-- Supplied records follows --

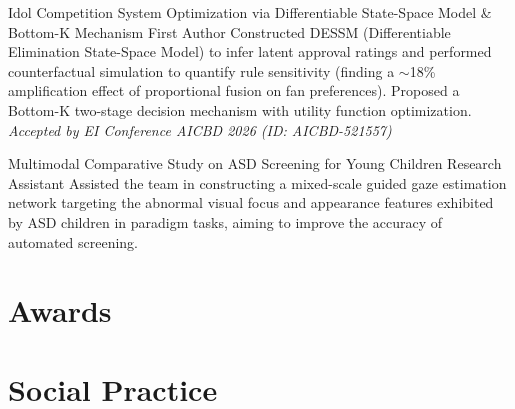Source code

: \documentclass[10pt,a4paper,sans]{moderncv}
\begin{document}
  {Idol Competition System Optimization via Differentiable State-Space Model \& Bottom-K Mechanism}
  {First Author}{}{}
  {Constructed DESSM (Differentiable Elimination State-Space Model) to infer latent approval ratings
   and performed counterfactual simulation to quantify rule sensitivity (finding a $\sim$18\%
   amplification effect of proportional fusion on fan preferences). Proposed a Bottom-K two-stage
   decision mechanism with utility function optimization.\\
   \textit{Accepted by EI Conference AICBD 2026 (ID: AICBD-521557)}}

  {Multimodal Comparative Study on ASD Screening for Young Children}
  {Research Assistant}{}{}
  {Assisted the team in constructing a mixed-scale guided gaze estimation network targeting the
   abnormal visual focus and appearance features exhibited by ASD children in paradigm tasks,
   aiming to improve the accuracy of automated screening.}

\section{Awards}


\section{Social Practice}

\end{document}
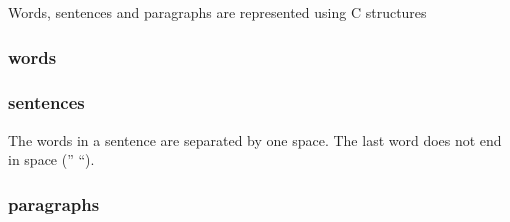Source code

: Words, sentences and paragraphs are represented using C structures

\subsubsection{words}\label{lab-exercise-1-structuring-the-document.md__words}

\begin{Shaded}
\begin{Highlighting}[]
\OperatorTok{\{}
    \OperatorTok{*}\OperatorTok{;}
\OperatorTok{\};}
\end{Highlighting}
\end{Shaded}

\subsubsection{sentences}\label{lab-exercise-1-structuring-the-document.md__sentences}

\begin{Shaded}
\begin{Highlighting}[]
\OperatorTok{\{}
    \OperatorTok{*}\OperatorTok{;}
    \OperatorTok{;}
\OperatorTok{\};}
\end{Highlighting}
\end{Shaded}

The words in a sentence are separated by one space. The last word does
not end in space ('' ``).

\subsubsection{paragraphs}\label{lab-exercise-1-structuring-the-document.md__paragraphs}

\begin{Shaded}
\begin{Highlighting}[]
\OperatorTok{\{}
    \OperatorTok{*}\OperatorTok{;}
    \OperatorTok{;}
\OperatorTok{\};}
\end{Highlighting}
\end{Shaded}

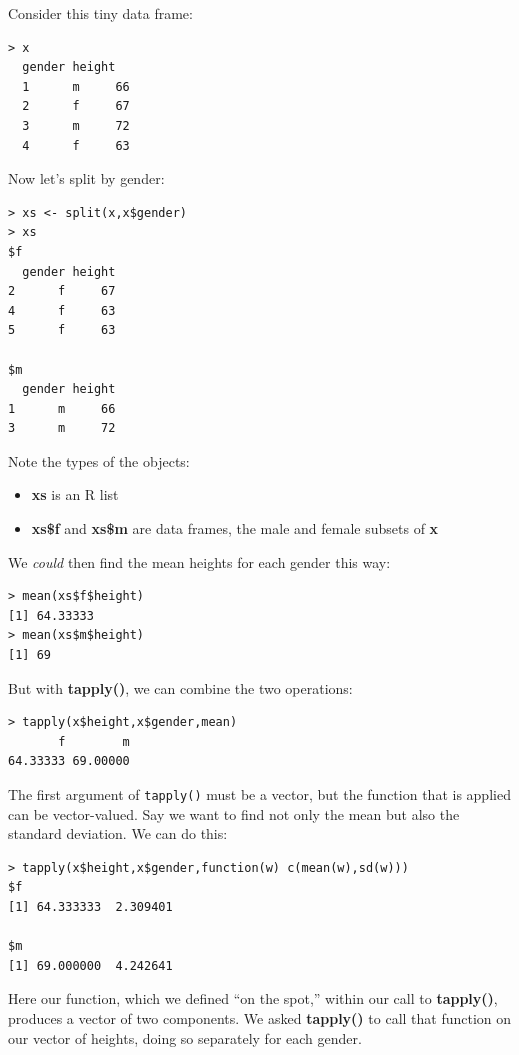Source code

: Consider this tiny data frame:

\begin{lstlisting}
> x
  gender height
  1      m     66
  2      f     67
  3      m     72
  4      f     63
\end{lstlisting}

Now let's split by gender:

\begin{lstlisting}
> xs <- split(x,x$gender)
> xs
$f
  gender height
2      f     67
4      f     63
5      f     63

$m
  gender height
1      m     66
3      m     72
\end{lstlisting}

Note the types of the objects: 

\begin{itemize}

\item {\bf xs} is an R list

\item {\bf xs\$f} and {\bf xs\$m} are data frames, the male and female
subsets of {\bf x}

\end{itemize}

We {\it could} then find the mean heights for each gender this way:

\begin{lstlisting}
> mean(xs$f$height)
[1] 64.33333
> mean(xs$m$height)
[1] 69
\end{lstlisting}

But with {\bf tapply()}, we can combine the two operations:

\begin{lstlisting}
> tapply(x$height,x$gender,mean)
       f        m 
64.33333 69.00000 
\end{lstlisting}

The first argument of {\tt tapply()} must be a vector, but the function
that is applied can be vector-valued.  Say we want to find not only the
mean but also the standard deviation.  We can do this:

\begin{lstlisting}
> tapply(x$height,x$gender,function(w) c(mean(w),sd(w)))
$f
[1] 64.333333  2.309401

$m
[1] 69.000000  4.242641
\end{lstlisting}

Here our function, which we defined ``on the spot,'' within our call to
{\bf tapply()}, produces a vector of two components.  We asked {\bf
tapply()} to call that function on our vector of heights, doing so
separately for each gender.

-- Supplied records concluded --

- _Exercise objective_
Repeat each entry exactly as it appears; skip any picture.

- _The answer_
Source code

: \documentclass[10pt,a4paper,sans]{moderncv}
\begin{document}
  {Idol Competition System Optimization via Differentiable State-Space Model \& Bottom-K Mechanism}
  {First Author}{}{}
  {Constructed DESSM (Differentiable Elimination State-Space Model) to infer latent approval ratings
   and performed counterfactual simulation to quantify rule sensitivity (finding a $\sim$18\%
   amplification effect of proportional fusion on fan preferences). Proposed a Bottom-K two-stage
   decision mechanism with utility function optimization.\\
   \textit{Accepted by EI Conference AICBD 2026 (ID: AICBD-521557)}}

  {Multimodal Comparative Study on ASD Screening for Young Children}
  {Research Assistant}{}{}
  {Assisted the team in constructing a mixed-scale guided gaze estimation network targeting the
   abnormal visual focus and appearance features exhibited by ASD children in paradigm tasks,
   aiming to improve the accuracy of automated screening.}

\section{Awards}


\section{Social Practice}

\end{document}
Source code

: Words, sentences and paragraphs are represented using C structures

\subsubsection{words}\label{lab-exercise-1-structuring-the-document.md__words}

\begin{Shaded}
\begin{Highlighting}[]
\OperatorTok{\{}
    \OperatorTok{*}\OperatorTok{;}
\OperatorTok{\};}
\end{Highlighting}
\end{Shaded}

\subsubsection{sentences}\label{lab-exercise-1-structuring-the-document.md__sentences}

\begin{Shaded}
\begin{Highlighting}[]
\OperatorTok{\{}
    \OperatorTok{*}\OperatorTok{;}
    \OperatorTok{;}
\OperatorTok{\};}
\end{Highlighting}
\end{Shaded}

The words in a sentence are separated by one space. The last word does
not end in space ('' ``).

\subsubsection{paragraphs}\label{lab-exercise-1-structuring-the-document.md__paragraphs}

\begin{Shaded}
\begin{Highlighting}[]
\OperatorTok{\{}
    \OperatorTok{*}\OperatorTok{;}
    \OperatorTok{;}
\OperatorTok{\};}
\end{Highlighting}
\end{Shaded}

Source code

: Consider this tiny data frame:

\begin{lstlisting}
> x
  gender height
  1      m     66
  2      f     67
  3      m     72
  4      f     63
\end{lstlisting}

Now let's split by gender:

\begin{lstlisting}
> xs <- split(x,x$gender)
> xs
$f
  gender height
2      f     67
4      f     63
5      f     63

$m
  gender height
1      m     66
3      m     72
\end{lstlisting}

Note the types of the objects: 

\begin{itemize}

\item {\bf xs} is an R list

\item {\bf xs\$f} and {\bf xs\$m} are data frames, the male and female
subsets of {\bf x}

\end{itemize}

We {\it could} then find the mean heights for each gender this way:

\begin{lstlisting}
> mean(xs$f$height)
[1] 64.33333
> mean(xs$m$height)
[1] 69
\end{lstlisting}

But with {\bf tapply()}, we can combine the two operations:

\begin{lstlisting}
> tapply(x$height,x$gender,mean)
       f        m 
64.33333 69.00000 
\end{lstlisting}

The first argument of {\tt tapply()} must be a vector, but the function
that is applied can be vector-valued.  Say we want to find not only the
mean but also the standard deviation.  We can do this:

\begin{lstlisting}
> tapply(x$height,x$gender,function(w) c(mean(w),sd(w)))
$f
[1] 64.333333  2.309401

$m
[1] 69.000000  4.242641
\end{lstlisting}

Here our function, which we defined ``on the spot,'' within our call to
{\bf tapply()}, produces a vector of two components.  We asked {\bf
tapply()} to call that function on our vector of heights, doing so
separately for each gender.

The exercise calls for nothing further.